London Farmers' Markets


Is the law an ass?

In 2001 the planning committee of Haringey Council in north-east London granted permission to London Farmers' Markets to open a farmers' market at Crouch End. LFM is linked to the National Farmers' Retail and Markets Association (FARMA) and runs 13 Certified farmers' markets in Greater London. All food is sold directly by producers or their employees and is grown, reared, picked or produced within 100 miles of the M25.

Despite the planning permission, a market licence, needed to actually trade, was not granted by the Council due to an interpretation of the London Local Government Act 1990. Council officials baffled LFM by suggesting that a farmers' market would be in breach of the Act and a licence was denied. The problem seemed to rest on street traders' needing to be individuals, not represented by a company, which LFM is. There was also a inference that the Farmers' Market would attract trade away from local shops.

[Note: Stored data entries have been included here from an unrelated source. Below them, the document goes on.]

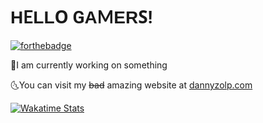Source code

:  <link href="https://fonts.googleapis.com/css2?family=Alata&family=Lato&family=Lexend+Peta&family=Noto+Sans+JP&family=Open+Sans&family=Roboto&display=swap" rel="stylesheet">

<h1><span style="font-family: 'Alata', sans-serif;">H</span><span style="font-family: 'Lato', sans-serif;">E</span><span style="font-family: 'Lexend Peta', sans-serif;">L</span><span style="font-family: 'Noto Sans JP', sans-serif;">L</span><span style="font-family: 'Open Sans', sans-serif;">O</span> <span style="font-family: 'Roboto', sans-serif;">G</span><span style="font-family: 'Alata', sans-serif;">A</span><span style="font-family: 'Lato', sans-serif;">M</span><span style="font-family: 'Lexend Peta', sans-serif;">E</span><span style="font-family: 'Noto Sans JP', sans-serif;">R</span><span style="font-family: 'Open Sans', sans-serif;">S</span><span style="font-family: 'Roboto', sans-serif;">!</span>
</h1>

[![forthebadge](https://forthebadge.com/images/badges/certified-snoop-lion.svg)](https://forthebadge.com)

🌛I am currently working on something

🌜You can visit my <strike>bad</strike> amazing website at [dannyzolp.com](https://dannyzolp.com/)

[![Wakatime Stats](https://github-readme-stats.vercel.app/api/wakatime?username=dannyzolp&theme=dark&show_icons=true)](https://wakatime.com/@dannyzolp)
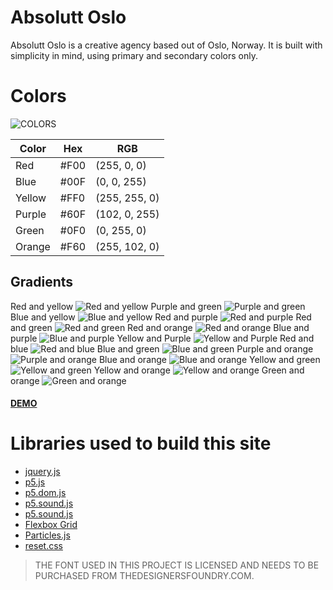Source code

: # Absolutt Oslo

Absolutt Oslo is a creative agency based out of Oslo, Norway. It is built with simplicity in mind, using primary and secondary colors only. 

# Colors

![COLORS](https://github.com/christerwaters/ao-frontend/blob/master/img/colors.jpg "Logo Title Text 1")

|Color		| Hex  	| RGB  		  	|
|-----------|-------|---------------|
| Red		| #F00	| (255, 0, 0)	|
| Blue		| #00F  | (0, 0, 255)	|
| Yellow	| #FF0	| (255, 255, 0) |
| Purple	| #60F	| (102, 0, 255)	|
| Green		| #0F0	| (0, 255, 0)	|
| Orange	| #F60	| (255, 102, 0)	|

## Gradients

Red and yellow
![Red and yellow](https://github.com/christerwaters/ao-frontend/blob/master/img/r-y.jpg "Red and yellow gradient")
Purple and green
![Purple and green](https://github.com/christerwaters/ao-frontend/blob/master/img/p-g.jpg "Purple and green gradient")
Blue and yellow
![Blue and yellow](https://github.com/christerwaters/ao-frontend/blob/master/img/b-y.jpg "Blue and yellow gradient")
Red and purple
![Red and purple](https://github.com/christerwaters/ao-frontend/blob/master/img/r-p.jpg "Red and purple gradient")
Red and green
![Red and green](https://github.com/christerwaters/ao-frontend/blob/master/img/r-g.jpg "Red and green gradient")
Red and orange
![Red and orange](https://github.com/christerwaters/ao-frontend/blob/master/img/r-o.jpg "Red and orange gradient")
Blue and purple
![Blue and purple](https://github.com/christerwaters/ao-frontend/blob/master/img/b-p.jpg "Blue and purple gradient")
Yellow and Purple
![Yellow and Purple](https://github.com/christerwaters/ao-frontend/blob/master/img/y-p.jpg "Yellow and Purple gradient")
Red and blue
![Red and blue ](https://github.com/christerwaters/ao-frontend/blob/master/img/r-b.jpg "Red and blue gradient")
Blue and green
![Blue and green](https://github.com/christerwaters/ao-frontend/blob/master/img/b-g.jpg "Blue and green gradient")
Purple and orange
![Purple and orange](https://github.com/christerwaters/ao-frontend/blob/master/img/p-o.jpg "Purple and orange gradient")
Blue and orange
![Blue and orange](https://github.com/christerwaters/ao-frontend/blob/master/img/b-o.jpg "Blue and orange gradient")
Yellow and green
![Yellow and green](https://github.com/christerwaters/ao-frontend/blob/master/img/y-g.jpg "Yellow and green gradient")
Yellow and orange
![Yellow and orange](https://github.com/christerwaters/ao-frontend/blob/master/img/y-o.jpg "Yellow and orange gradient")
Green and orange
![Green and orange](https://github.com/christerwaters/ao-frontend/blob/master/img/g-o.jpg "Green and orange gradient")

#### [DEMO](http://34.76.50.241/ao-frontend/ "Demo Site")

# Libraries used to build this site
* [jquery.js](http://jquery.com/ "Jquery")
* [p5.js](https://p5js.org/download/ "P5")
* [p5.dom.js](https://p5js.org/download/ "P5 DOM")
* [p5.sound.js](https://p5js.org/download/ "P5 Sound")
* [p5.sound.js](https://p5js.org/download/ "P5 Sound")
* [Flexbox Grid](http://flexboxgrid.com/ "Flexbox Grid")
* [Particles.js](https://github.com/VincentGarreau/particles.js/ "Particles JS")
* [reset.css](https://meyerweb.com/eric/tools/css/reset/ "CSS Reset")

> THE FONT USED IN THIS PROJECT IS LICENSED AND NEEDS TO BE PURCHASED FROM THEDESIGNERSFOUNDRY.COM.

The technicalities of the case are mind-boggling and we will not recount them in detail here. But after three years of to-ing and fro-ing, LFM sought advice from the legal department of the legal team at the London Development Agency, which analysed the relevant legislation and gave their support for LFM against the Council, claiming its interpretation was wrong. This advice is exactly that - advice - it is not binding, so Crouch End still has no Farmers' Market. The full text of the LDA's advice can be read here.

The danger, however, with Haringey's continued intractability on the matter, is that other councils in discussion with LFM who wish to establish farmers' markets are anxious that they may also be in breach of the Act, despite the fact that several other councils in London already host farmers' markets. As a direct result of this case, the London Development Agency commissioned research which aimed to quantify the economic benefit of street produce and farmers' markets in four areas of London, which found substantial increases in shoppers and spend in local shops on market day.

An answer for LFM presented itself out of the inconvenience of having to move the very successful Islington farmers' market (the first in London) from its original location to a school ground. This has proved fruitful and workable, not least as the market is on Sundays so doesn't interfere with school life, but makes good use of its facilities for parking and storage, and moves the market from the street and therefore the licencing jurisdiction of the Council. So LFM will leave Haringey to its own devices and is negotiating with a Crouch End school. Watch this space.